#### Records for the task

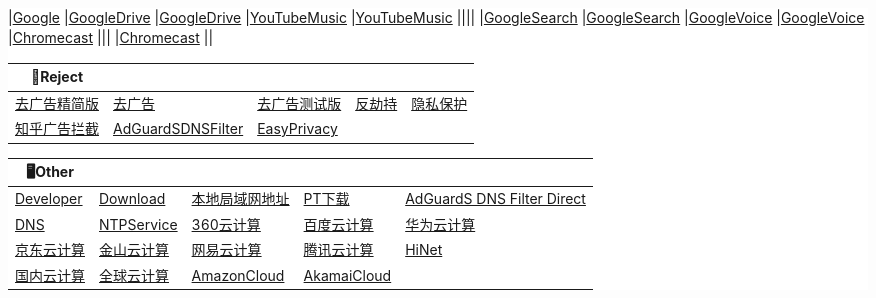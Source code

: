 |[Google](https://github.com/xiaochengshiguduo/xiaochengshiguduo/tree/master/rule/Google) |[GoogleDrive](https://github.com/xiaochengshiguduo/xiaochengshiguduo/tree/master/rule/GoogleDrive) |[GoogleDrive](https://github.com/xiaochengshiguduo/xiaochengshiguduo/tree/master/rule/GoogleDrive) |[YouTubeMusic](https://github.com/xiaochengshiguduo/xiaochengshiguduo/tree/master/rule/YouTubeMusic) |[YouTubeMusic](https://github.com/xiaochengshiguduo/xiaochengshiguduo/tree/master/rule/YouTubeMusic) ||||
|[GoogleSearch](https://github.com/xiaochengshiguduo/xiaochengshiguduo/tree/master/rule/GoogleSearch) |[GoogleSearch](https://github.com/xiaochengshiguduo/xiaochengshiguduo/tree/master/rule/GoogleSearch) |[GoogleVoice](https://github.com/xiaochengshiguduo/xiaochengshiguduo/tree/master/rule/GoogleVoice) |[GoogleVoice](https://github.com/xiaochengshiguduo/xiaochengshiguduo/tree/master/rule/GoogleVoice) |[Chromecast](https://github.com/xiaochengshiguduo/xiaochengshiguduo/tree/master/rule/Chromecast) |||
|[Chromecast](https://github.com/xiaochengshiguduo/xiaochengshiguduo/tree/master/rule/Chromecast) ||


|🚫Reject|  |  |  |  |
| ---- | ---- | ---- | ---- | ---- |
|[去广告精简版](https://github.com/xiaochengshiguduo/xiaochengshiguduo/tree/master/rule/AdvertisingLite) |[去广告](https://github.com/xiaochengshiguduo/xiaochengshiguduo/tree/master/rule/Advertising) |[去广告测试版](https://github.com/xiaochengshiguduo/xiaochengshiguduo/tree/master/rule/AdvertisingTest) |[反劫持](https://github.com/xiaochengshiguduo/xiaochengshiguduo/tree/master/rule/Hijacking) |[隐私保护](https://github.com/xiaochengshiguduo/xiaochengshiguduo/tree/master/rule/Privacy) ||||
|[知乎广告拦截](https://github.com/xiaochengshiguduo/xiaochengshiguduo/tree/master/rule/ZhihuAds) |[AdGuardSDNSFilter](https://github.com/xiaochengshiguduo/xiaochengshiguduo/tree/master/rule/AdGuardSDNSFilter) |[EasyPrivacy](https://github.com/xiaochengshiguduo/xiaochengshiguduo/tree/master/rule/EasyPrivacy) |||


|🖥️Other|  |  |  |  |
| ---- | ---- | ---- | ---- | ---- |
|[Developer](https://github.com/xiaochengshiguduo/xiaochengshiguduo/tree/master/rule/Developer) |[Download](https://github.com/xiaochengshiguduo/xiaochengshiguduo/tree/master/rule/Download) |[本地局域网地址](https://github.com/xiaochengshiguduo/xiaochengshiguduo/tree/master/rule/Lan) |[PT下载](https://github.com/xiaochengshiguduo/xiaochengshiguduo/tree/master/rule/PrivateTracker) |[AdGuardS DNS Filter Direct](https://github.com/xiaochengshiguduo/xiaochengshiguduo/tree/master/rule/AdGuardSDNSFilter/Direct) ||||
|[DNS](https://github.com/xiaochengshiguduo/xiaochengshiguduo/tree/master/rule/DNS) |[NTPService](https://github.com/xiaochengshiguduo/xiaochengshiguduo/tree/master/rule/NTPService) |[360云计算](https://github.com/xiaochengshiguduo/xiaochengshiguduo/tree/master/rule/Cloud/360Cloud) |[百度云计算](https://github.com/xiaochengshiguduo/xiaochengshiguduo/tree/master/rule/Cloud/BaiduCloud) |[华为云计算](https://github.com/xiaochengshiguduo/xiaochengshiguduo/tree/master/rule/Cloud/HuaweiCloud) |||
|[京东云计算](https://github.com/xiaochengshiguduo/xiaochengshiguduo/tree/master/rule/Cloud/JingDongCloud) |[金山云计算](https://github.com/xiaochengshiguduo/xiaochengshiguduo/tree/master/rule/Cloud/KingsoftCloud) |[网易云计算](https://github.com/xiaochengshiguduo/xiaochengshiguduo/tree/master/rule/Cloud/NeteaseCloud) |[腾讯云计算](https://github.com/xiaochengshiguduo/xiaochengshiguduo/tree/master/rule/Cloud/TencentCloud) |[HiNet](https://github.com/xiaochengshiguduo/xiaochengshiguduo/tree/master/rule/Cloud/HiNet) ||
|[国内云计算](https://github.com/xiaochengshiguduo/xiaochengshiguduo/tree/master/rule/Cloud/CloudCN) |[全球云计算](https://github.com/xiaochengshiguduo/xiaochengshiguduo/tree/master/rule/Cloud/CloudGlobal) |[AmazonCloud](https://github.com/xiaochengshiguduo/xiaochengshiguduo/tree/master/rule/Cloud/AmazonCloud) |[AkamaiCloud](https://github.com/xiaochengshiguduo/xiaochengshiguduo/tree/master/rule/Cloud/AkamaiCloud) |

########

For the string "Chromecast", search the preceding data and copy every line that includes it.

|[GoogleSearch](https://github.com/xiaochengshiguduo/xiaochengshiguduo/tree/master/rule/GoogleSearch) |[GoogleSearch](https://github.com/xiaochengshiguduo/xiaochengshiguduo/tree/master/rule/GoogleSearch) |[GoogleVoice](https://github.com/xiaochengshiguduo/xiaochengshiguduo/tree/master/rule/GoogleVoice) |[GoogleVoice](https://github.com/xiaochengshiguduo/xiaochengshiguduo/tree/master/rule/GoogleVoice) |[Chromecast](https://github.com/xiaochengshiguduo/xiaochengshiguduo/tree/master/rule/Chromecast) |||
|[Chromecast](https://github.com/xiaochengshiguduo/xiaochengshiguduo/tree/master/rule/Chromecast) ||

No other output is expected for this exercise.